APPENDIX E Meaning of Item Clusters
The basic data of cluster analyses are correlation coefficients;1 in the case of the cluster analysis reported in Chapter IV, these are tetrachoric correlations between items.2
It is obviously possible that neighborhoods differ in the ways responses to the items are correlated, and this independently of whether they differ in the distributions of responses to the items individually. That is, it is possible that certain information is more closely linked to certain attitudes in one neighborhood than in another, that the possession of one bit of information is more closely linked to the possession of another in one neighborhood than it irs, in a second, or that one attitude is more closely linked to another attitude in one neighborhood than in the second.
In line with this reasoning, we computed all the correlations among items, separately for each neighborhood. With seventy-two items, however, we get 2,556 correlation coefficients, and this for each of the three neighborhoods, or a grand total of 7,668 correlation coefficients. It would obviously be an impossibly tedious job to attempt to discuss all of them, to say nothing of the imposition on the reader.
We could, of course, compromise by selecting the most interesting correlations to discuss. But, not only is it not entirely clear what the criteria for "most interesting" should be, there is also a more fundamental difficulty. The ambiguities of interpreting the meaning of a response also affect the interpretation of a correlation coefficient.3
The recognition of the ambiguity of a correlation coefficient with respect to the relationship between the two variables should, nevertheless, not blind us to the fact that two relatively highly correlated variables are, in some sense, akin. Similarly, we may note that a low correlation between two variables does not necessarily mean that there is no relationship between them. Thus, one item may be fundamentally akin to another, but undetected ambiguities in its wording may introduce a random element in the distribution of responses to it; the random element would, of course, lower the correlation and thereby conceal the evidence of kinship. Or the ambiguities of wording may raise an issue not systematically related to issues posed by any of the other items, but which nevertheless determines the responses of a sizable number of subjects. The effect may be to conceal the fact that the remaining subjects do respond to the item in a way that makes it akin to other items and the possibility that even the subjects who respond to the extraneous issues might have responded in the same way if the extraneous issue had been eliminated.

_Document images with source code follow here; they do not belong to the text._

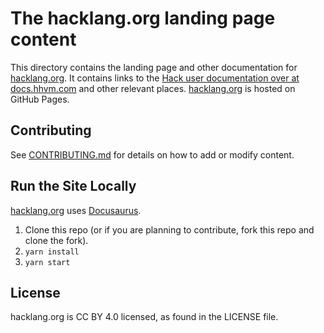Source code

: # The hacklang.org landing page content

This directory contains the landing page and other documentation for [hacklang.org](http://hacklang.org). It contains links to the [Hack user documentation over at docs.hhvm.com](http://docs.hhvm.com/hack) and other relevant places. [hacklang.org](http://hacklang.org) is hosted on GitHub Pages.

## Contributing

See [CONTRIBUTING.md](./CONTRIBUTING.md) for details on how to add or modify content.

## Run the Site Locally

[hacklang.org](http://hacklang.org) uses [Docusaurus](https://docusaurus.io).

1. Clone this repo (or if you are planning to contribute, fork this repo and clone the fork).
1. `yarn install`
1. `yarn start`

## License
hacklang.org is CC BY 4.0 licensed, as found in the LICENSE file.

For instance, highly sophisticated subjects might well get lost in the issue of whether "take the cure" is intended to mean "merely go for detoxification" or "voluntarily continue over a long period in an intensive psychotherapeutic relationship," whereas the naïve subject would presumably respond to the phrase, with no special thought or verbalization of the meaning, in the sense that we intended, viz., "receive the commonly available form of treatment." In the distribution of responses to the item, we could have inextricably mingled at least four distinct groups of subjects: the naïve subjects, the sophisticates who arbitrarily decide that "take the cure" means one thing, the sophisticates who arbitrarily decide that it means another, and the sophisticates who decide that they do not know how to answer. The correlations of responses to this item with those to other items may well be of opposite sign in one group of sophisticates than it is in the others. The over-all correlations could thus be lowered by an essentially arbitrary decision on an extraneous issue.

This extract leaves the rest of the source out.